Give only the number of lines in these records that include "License".
-=-=-
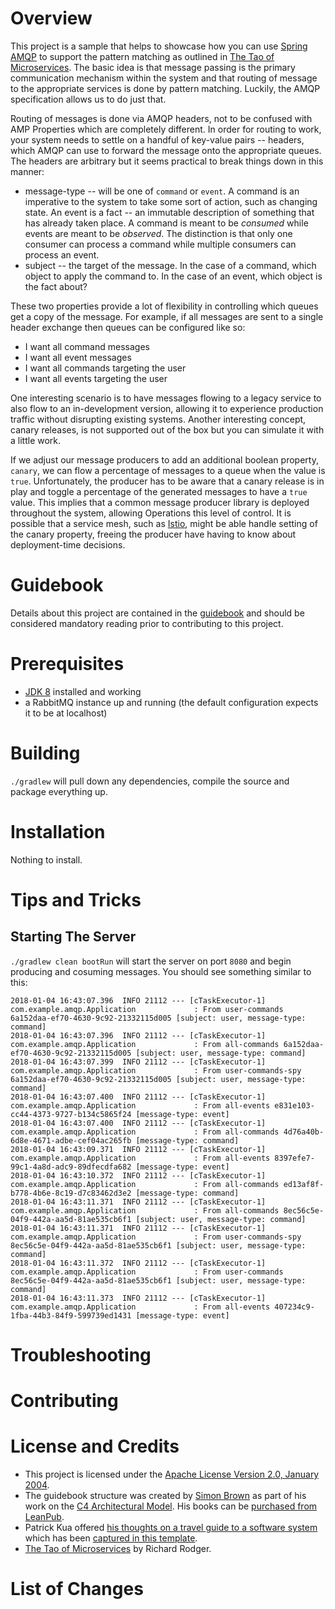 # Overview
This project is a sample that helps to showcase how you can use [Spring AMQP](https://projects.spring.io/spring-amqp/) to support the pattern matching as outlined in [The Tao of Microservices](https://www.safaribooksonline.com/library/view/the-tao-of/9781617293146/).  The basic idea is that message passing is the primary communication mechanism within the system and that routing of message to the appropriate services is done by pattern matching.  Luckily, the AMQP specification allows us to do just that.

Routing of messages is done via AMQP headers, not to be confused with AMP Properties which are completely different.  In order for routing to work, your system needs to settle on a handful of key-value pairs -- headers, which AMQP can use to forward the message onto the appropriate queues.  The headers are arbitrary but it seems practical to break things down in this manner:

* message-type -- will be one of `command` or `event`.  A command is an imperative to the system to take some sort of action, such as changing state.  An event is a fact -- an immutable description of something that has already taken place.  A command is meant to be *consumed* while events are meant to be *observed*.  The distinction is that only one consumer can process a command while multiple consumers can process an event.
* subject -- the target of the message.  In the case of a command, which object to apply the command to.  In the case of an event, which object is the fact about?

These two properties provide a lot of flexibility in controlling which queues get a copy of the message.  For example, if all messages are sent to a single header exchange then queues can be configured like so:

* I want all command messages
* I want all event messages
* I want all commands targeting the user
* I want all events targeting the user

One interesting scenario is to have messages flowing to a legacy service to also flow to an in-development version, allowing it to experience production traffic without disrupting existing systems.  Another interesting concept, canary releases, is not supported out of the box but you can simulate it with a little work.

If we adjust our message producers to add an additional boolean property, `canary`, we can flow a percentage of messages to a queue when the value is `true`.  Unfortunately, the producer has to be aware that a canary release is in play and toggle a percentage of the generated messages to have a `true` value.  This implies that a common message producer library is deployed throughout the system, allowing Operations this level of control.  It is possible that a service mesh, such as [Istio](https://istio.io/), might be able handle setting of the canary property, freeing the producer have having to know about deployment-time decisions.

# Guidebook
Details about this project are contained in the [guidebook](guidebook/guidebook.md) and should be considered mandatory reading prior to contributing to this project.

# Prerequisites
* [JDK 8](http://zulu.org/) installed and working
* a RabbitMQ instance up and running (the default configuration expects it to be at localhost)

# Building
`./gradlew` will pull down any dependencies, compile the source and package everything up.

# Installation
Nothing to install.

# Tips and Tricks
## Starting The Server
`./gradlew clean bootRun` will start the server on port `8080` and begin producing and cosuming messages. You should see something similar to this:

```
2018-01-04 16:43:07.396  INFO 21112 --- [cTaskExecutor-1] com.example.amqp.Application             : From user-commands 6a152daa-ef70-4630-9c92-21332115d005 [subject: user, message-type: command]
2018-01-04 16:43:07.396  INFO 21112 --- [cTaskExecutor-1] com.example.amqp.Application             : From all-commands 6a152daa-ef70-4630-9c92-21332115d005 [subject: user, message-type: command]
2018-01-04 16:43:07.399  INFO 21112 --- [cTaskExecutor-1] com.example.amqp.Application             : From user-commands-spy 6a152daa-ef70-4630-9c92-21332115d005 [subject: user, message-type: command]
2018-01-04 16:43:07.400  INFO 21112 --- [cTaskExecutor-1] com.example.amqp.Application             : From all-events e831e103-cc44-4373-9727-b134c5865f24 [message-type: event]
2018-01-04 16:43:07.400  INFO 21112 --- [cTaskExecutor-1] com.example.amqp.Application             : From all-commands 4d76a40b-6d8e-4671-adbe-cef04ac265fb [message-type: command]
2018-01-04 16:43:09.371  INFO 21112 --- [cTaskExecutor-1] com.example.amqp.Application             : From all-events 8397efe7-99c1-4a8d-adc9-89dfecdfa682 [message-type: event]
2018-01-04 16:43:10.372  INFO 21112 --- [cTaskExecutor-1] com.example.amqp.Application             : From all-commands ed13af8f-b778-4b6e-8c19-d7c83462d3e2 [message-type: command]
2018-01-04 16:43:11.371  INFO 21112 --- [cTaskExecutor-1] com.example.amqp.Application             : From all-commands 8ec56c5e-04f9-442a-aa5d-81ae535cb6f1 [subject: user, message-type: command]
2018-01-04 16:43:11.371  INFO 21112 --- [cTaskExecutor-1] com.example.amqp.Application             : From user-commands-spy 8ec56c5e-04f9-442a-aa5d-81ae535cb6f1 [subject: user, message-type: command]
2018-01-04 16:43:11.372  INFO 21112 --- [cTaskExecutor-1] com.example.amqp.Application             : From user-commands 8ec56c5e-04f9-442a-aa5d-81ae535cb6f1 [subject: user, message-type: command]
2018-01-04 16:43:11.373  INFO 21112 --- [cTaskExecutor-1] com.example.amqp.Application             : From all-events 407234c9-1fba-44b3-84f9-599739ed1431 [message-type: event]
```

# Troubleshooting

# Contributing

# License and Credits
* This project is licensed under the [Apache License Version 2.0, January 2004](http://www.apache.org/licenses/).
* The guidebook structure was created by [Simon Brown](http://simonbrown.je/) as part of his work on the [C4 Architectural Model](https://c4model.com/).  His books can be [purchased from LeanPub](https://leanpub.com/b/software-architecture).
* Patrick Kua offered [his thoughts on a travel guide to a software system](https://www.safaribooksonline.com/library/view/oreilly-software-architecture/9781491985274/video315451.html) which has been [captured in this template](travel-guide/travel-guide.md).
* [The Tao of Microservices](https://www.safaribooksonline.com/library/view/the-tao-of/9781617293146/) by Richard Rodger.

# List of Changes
-=-=-
• _Answer area_
2